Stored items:
......

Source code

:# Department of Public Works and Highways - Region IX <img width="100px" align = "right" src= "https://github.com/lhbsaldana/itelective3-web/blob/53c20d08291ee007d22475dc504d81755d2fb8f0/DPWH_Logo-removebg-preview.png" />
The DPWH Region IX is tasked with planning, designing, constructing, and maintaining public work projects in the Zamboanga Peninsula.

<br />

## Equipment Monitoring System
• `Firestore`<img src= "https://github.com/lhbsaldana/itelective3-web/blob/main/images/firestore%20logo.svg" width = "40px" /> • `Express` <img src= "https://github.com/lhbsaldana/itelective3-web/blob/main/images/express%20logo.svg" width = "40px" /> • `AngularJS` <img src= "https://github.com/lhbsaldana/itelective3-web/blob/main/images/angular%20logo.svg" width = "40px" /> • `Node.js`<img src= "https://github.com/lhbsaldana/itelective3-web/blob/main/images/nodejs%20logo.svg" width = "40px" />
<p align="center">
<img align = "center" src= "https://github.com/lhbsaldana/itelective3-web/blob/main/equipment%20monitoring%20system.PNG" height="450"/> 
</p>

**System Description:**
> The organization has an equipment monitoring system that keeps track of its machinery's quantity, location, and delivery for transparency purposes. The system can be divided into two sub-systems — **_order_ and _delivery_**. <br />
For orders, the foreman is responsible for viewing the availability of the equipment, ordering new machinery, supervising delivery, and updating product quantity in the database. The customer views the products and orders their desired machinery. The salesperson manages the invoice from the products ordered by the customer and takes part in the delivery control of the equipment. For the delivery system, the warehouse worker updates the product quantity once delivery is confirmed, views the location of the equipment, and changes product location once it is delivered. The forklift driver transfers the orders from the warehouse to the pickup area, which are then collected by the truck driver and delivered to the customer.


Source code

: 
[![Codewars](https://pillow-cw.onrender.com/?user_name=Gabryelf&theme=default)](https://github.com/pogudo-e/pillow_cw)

......

__About this task__. From the line holding "The DPWH Region" to the line holding "and _delivery_**. <br />", inclusive, restate each line above exactly as written.

__Your solution__.
The DPWH Region IX is tasked with planning, designing, constructing, and maintaining public work projects in the Zamboanga Peninsula.

<br />

## Equipment Monitoring System
• `Firestore`<img src= "https://github.com/lhbsaldana/itelective3-web/blob/main/images/firestore%20logo.svg" width = "40px" /> • `Express` <img src= "https://github.com/lhbsaldana/itelective3-web/blob/main/images/express%20logo.svg" width = "40px" /> • `AngularJS` <img src= "https://github.com/lhbsaldana/itelective3-web/blob/main/images/angular%20logo.svg" width = "40px" /> • `Node.js`<img src= "https://github.com/lhbsaldana/itelective3-web/blob/main/images/nodejs%20logo.svg" width = "40px" />
<p align="center">
<img align = "center" src= "https://github.com/lhbsaldana/itelective3-web/blob/main/equipment%20monitoring%20system.PNG" height="450"/> 
</p>

**System Description:**
> The organization has an equipment monitoring system that keeps track of its machinery's quantity, location, and delivery for transparency purposes. The system can be divided into two sub-systems — **_order_ and _delivery_**. <br />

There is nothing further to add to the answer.